* **What is needed**
The lines from the beginning of the records below through the one holding "## Alocação de memória" are to be copied exactly; leave the pictures out.

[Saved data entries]

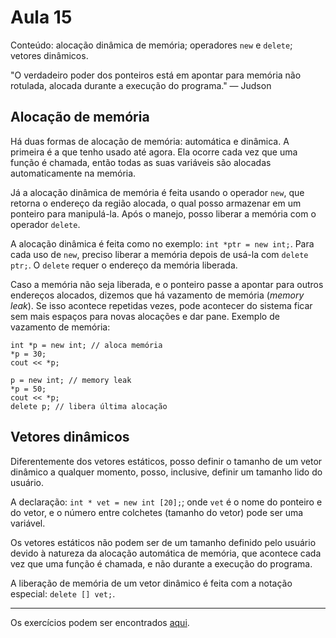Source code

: # Aula 15

Conteúdo: alocação dinâmica de memória; operadores `new` e `delete`; vetores dinâmicos.

"O verdadeiro poder dos ponteiros está em apontar para memória não rotulada, alocada durante a execução do programa." — Judson

## Alocação de memória

Há duas formas de alocação de memória: automática e dinâmica. A primeira é a que tenho usado até agora. Ela ocorre cada vez que uma função é chamada, então todas as suas variáveis são alocadas automaticamente na memória. 

Já a alocação dinâmica de memória é feita usando o operador `new`, que retorna o endereço da região alocada, o qual posso armazenar em um ponteiro para manipulá-la. Após o manejo, posso liberar a memória com o operador `delete`.

A alocação dinâmica é feita como no exemplo: `int *ptr = new int;`. Para cada uso de `new`, preciso liberar a memória depois de usá-la com `delete ptr;`. O `delete` requer o endereço da memória liberada.

Caso a memória não seja liberada, e o ponteiro passe a apontar para outros endereços alocados, dizemos que há vazamento de memória (*memory leak*). Se isso acontece repetidas vezes, pode acontecer do sistema ficar sem mais espaços para novas alocações e dar pane. Exemplo de vazamento de memória:

```
int *p = new int; // aloca memória
*p = 30;
cout << *p;

p = new int; // memory leak
*p = 50;
cout << *p;
delete p; // libera última alocação
```

## Vetores dinâmicos

Diferentemente dos vetores estáticos, posso definir o tamanho de um vetor dinâmico a qualquer momento, posso, inclusive, definir um tamanho lido do usuário.

A declaração: `int * vet = new int [20];`; onde `vet` é o nome do ponteiro e do vetor, e o número entre colchetes (tamanho do vetor) pode ser uma variável.

Os vetores estáticos não podem ser de um tamanho definido pelo usuário devido à natureza da alocação automática de memória, que acontece cada vez que uma função é chamada, e não durante a execução do programa.

A liberação de memória de um vetor dinâmico é feita com a notação especial: `delete [] vet;`.

---

Os exercícios podem ser encontrados [aqui](https://github.com/JudsonSS/ProgComp/blob/master/Labs/Lab15/Lab15.pdf).
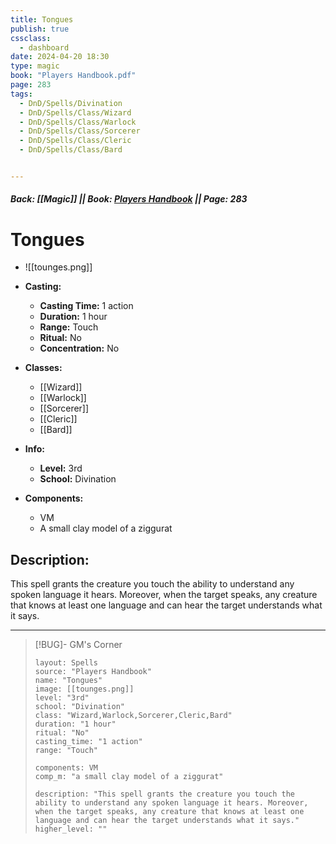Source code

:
 ```yaml
---
title: Tongues
publish: true
cssclass:
  - dashboard
date: 2024-04-20 18:30
type: magic
book: "Players Handbook.pdf"
page: 283
tags:
  - DnD/Spells/Divination
  - DnD/Spells/Class/Wizard
  - DnD/Spells/Class/Warlock
  - DnD/Spells/Class/Sorcerer
  - DnD/Spells/Class/Cleric
  - DnD/Spells/Class/Bard


---
```


##### Back: [[Magic]] || Book: [Players Handbook](https://drive.google.com/drive/folders/1O5bhpYizcIT5xxAoLOuzCRht_PVS7VSG?usp=sharing) || Page: 283

# Tongues
- ![[tounges.png]]
- **Casting:**
    - **Casting Time:** 1 action
    - **Duration:** 1 hour
    - **Range:** Touch
    - **Ritual:** No
    - **Concentration:** No
- **Classes:**
    - [[Wizard]]
    - [[Warlock]]
    - [[Sorcerer]]
    - [[Cleric]]
    - [[Bard]]

- **Info:**
    - **Level:** 3rd
    - **School:** Divination
- **Components:**
    - VM
    - A small clay model of a ziggurat

## Description:
This spell grants the creature you touch the ability to understand any spoken language it hears. Moreover, when the target speaks, any creature that knows at least one language and can hear the target understands what it says.



---

> [!BUG]- GM's Corner
>
> ```statblock
> layout: Spells
> source: "Players Handbook"
> name: "Tongues"
> image: [[tounges.png]]
> level: "3rd"
> school: "Divination"
> class: "Wizard,Warlock,Sorcerer,Cleric,Bard"
> duration: "1 hour"
> ritual: "No"
> casting_time: "1 action"
> range: "Touch"
>
> components: VM
> comp_m: "a small clay model of a ziggurat"
>
> description: "This spell grants the creature you touch the ability to understand any spoken language it hears. Moreover, when the target speaks, any creature that knows at least one language and can hear the target understands what it says."
> higher_level: ""
> ```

* **Solution**
Source code

: # Aula 15

Conteúdo: alocação dinâmica de memória; operadores `new` e `delete`; vetores dinâmicos.

"O verdadeiro poder dos ponteiros está em apontar para memória não rotulada, alocada durante a execução do programa." — Judson

## Alocação de memória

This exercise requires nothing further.